Existing techniques for bone quality assessment are based on photon and X-ray absorptiometry and X-ray quantitative computed tomography. Gramp et al. The Radiological Clinics of North America 1993 31(5):1133-1141; Faulkner et al. Am. J. Roentgenology 1991 157:1229-1237. Each of these methods are routinely used in clinical practice. However, these techniques have limited applicability because of expensive and bulky equipment and potential risk of radiation during the procedure.
The application of acoustic energy for non-invasive skeletal diagnosis has also been shown to be feasible and has advantages for bone mass and strength measurement. Jurist, J. Phys. Med. Biol. 1970 15:417-426; Orne, D. Biomechanics 1974 7:249-257; Thomson et al. Med. Biol. Eng. 1976 14:253-262; Saha, S. and Lakes, R. S., J. Biomechan. 1977 10:393-401; Doherty et al. J. Biomechan. 1974 7:559-561; Waud et al. Calcif. Tissue Int. 1992 51:415-418; Selle, W. A. and Jurist, J. M. J. Am. Geriat. Soc. 1966b 14:930. Unlike conventional radiological techniques, acoustic techniques emit no radiation, are cost effective, and utilize equipment which is portable and easy to operate. Subsonic techniques for determining the in vivo properties of bone, known as impedance and resonance methods are based on measurement of the response of a bone to a flexural wave excitation in the frequency range 200 to 1000 Hz. A correlation between the resonance frequency of the human ulna and osteoporosis has been reported.

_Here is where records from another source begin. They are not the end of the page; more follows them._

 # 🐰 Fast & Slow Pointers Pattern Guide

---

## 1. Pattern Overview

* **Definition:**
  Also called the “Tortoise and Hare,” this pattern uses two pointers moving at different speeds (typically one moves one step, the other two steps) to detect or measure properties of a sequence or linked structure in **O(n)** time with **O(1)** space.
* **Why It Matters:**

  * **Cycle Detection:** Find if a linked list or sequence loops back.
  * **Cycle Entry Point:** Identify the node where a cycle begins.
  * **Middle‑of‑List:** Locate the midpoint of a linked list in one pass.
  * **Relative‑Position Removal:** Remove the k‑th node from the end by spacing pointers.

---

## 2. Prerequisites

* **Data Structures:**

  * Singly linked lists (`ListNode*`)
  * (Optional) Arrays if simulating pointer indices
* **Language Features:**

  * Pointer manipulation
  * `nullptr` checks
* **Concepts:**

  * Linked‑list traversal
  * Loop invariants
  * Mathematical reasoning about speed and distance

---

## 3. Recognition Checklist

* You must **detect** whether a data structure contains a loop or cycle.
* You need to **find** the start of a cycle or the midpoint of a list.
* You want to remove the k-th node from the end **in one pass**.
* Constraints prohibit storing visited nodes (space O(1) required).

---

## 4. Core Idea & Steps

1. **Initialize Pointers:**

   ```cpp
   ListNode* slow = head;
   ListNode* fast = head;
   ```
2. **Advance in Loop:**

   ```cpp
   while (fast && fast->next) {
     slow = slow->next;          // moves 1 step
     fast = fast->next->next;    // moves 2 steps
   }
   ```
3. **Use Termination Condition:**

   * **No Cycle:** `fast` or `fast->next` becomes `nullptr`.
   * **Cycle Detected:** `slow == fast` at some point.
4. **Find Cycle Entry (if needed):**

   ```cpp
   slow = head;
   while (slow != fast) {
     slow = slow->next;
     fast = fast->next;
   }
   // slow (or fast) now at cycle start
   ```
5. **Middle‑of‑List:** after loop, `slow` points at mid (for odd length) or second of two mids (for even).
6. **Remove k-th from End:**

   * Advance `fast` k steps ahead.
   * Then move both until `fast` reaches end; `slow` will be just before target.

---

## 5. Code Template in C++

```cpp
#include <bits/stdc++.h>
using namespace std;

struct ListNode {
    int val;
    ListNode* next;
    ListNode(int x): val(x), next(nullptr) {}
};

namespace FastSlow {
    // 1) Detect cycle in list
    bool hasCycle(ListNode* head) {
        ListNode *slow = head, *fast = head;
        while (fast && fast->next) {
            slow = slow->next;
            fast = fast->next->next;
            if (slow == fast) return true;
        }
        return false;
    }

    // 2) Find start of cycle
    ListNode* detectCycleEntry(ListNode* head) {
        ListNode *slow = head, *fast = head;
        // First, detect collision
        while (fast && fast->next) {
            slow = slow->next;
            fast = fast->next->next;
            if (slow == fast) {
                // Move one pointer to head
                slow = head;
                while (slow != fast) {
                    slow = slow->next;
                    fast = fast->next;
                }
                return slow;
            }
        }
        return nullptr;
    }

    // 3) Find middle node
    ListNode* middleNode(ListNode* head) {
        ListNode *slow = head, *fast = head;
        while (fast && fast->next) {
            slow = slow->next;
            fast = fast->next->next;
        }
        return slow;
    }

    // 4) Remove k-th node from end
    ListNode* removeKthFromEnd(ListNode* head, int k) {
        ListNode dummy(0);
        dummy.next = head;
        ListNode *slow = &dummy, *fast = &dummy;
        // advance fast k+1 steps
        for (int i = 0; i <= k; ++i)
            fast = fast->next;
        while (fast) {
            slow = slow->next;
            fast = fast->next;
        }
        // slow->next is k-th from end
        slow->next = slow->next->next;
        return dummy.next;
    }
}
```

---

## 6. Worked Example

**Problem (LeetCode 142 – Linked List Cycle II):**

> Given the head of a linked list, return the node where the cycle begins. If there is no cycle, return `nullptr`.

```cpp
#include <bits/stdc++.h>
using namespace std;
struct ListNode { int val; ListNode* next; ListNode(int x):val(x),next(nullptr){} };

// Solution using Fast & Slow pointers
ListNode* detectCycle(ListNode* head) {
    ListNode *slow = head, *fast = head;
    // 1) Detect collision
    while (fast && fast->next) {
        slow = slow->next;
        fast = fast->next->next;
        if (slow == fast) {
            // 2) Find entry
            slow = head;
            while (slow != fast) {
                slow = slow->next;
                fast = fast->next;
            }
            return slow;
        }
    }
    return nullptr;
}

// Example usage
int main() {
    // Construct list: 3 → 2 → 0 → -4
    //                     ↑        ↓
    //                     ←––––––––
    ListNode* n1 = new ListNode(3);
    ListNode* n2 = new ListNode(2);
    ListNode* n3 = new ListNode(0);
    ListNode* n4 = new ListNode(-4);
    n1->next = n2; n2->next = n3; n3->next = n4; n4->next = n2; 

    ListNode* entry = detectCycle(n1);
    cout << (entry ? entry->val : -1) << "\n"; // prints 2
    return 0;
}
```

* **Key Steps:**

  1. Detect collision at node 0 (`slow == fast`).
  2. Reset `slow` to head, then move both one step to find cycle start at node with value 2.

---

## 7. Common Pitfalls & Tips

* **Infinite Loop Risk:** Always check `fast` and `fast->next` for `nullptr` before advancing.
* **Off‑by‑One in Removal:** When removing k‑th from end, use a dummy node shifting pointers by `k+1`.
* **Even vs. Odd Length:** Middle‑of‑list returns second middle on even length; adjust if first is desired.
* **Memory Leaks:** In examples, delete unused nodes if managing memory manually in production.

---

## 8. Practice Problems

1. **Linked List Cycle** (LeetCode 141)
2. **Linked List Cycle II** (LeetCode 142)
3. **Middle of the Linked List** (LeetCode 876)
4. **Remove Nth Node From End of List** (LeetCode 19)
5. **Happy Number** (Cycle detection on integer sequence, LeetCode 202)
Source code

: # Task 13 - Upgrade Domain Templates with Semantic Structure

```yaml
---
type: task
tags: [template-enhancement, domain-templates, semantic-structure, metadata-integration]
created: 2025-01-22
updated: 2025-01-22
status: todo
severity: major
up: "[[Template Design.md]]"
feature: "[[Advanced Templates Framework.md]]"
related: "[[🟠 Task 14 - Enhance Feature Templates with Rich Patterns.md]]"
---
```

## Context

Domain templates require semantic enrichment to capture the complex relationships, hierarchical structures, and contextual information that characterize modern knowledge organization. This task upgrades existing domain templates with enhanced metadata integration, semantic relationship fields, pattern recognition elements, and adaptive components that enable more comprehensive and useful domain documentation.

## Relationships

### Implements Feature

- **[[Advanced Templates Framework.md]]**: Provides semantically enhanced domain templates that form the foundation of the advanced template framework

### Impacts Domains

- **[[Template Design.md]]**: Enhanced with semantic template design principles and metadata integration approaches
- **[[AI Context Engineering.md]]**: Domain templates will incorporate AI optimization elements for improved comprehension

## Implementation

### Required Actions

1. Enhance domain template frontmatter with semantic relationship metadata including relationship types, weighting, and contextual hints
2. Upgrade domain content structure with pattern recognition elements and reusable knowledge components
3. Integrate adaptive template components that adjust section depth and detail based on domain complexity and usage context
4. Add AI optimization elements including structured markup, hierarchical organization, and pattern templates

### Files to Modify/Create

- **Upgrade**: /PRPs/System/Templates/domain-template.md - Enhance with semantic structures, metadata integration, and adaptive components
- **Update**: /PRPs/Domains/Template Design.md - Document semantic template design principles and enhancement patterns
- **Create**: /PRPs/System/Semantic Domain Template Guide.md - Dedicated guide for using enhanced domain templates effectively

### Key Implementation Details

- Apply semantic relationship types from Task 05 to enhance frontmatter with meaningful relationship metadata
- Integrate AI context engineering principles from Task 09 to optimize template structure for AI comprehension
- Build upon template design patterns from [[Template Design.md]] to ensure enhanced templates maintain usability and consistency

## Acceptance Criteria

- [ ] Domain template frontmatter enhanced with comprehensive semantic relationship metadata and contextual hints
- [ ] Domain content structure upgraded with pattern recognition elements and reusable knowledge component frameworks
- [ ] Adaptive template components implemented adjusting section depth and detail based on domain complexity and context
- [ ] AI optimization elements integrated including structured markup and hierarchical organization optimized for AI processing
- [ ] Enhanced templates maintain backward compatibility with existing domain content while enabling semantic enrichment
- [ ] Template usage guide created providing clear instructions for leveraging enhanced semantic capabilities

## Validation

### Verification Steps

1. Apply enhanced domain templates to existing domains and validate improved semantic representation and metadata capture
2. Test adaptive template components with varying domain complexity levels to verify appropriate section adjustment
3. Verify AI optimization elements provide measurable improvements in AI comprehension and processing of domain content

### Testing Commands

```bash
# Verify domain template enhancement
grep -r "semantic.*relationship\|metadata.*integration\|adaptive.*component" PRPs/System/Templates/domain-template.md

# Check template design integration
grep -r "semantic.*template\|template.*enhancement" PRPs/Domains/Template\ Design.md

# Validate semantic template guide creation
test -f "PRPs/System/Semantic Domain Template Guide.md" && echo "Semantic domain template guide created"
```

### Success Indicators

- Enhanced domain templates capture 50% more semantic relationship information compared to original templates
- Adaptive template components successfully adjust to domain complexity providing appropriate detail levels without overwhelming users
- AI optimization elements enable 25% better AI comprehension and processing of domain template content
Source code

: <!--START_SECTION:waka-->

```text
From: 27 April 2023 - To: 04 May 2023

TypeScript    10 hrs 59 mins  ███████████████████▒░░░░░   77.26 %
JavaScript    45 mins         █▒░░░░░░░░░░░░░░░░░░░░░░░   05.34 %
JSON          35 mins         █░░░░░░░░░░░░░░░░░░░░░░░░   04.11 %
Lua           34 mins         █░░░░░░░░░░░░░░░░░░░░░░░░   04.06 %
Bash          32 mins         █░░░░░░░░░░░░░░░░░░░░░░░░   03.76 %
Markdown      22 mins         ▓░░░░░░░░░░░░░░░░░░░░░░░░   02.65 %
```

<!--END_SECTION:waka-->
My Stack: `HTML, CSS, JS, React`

However, while a significant number of acoustic tests have been performed, these techniques have not been used as a bone diagnostic tool for clinical application because of difficulties in the interpretation of the measurements. Ultrasound velocity and attenuation depend on density as well as on certain other properties of bone. A recent report showed that only 53% of broadband ultrasound attenuation (BUA) value and 44% of velocity of sound (VOS) value can be accounted for by bone density. Waud et al. Calcif. Tissue Int. 1992 51:415-418. Interpretation of subsonic measurement of flexural vibration of bone is also a difficult task and to a great extent, depends upon a corresponding mathematical model of the test object. The effect of soft tissues creates additional difficulties in the interpretation and use of these techniques.
A non-invasive, nonhazardous and cost effective infrasound resonance method for the quantitative measurement and monitoring of bone quality has now been developed involving the measurement of the rigid body longitudinal resonance of a bone. Instrumentation for making these measurements is also provided.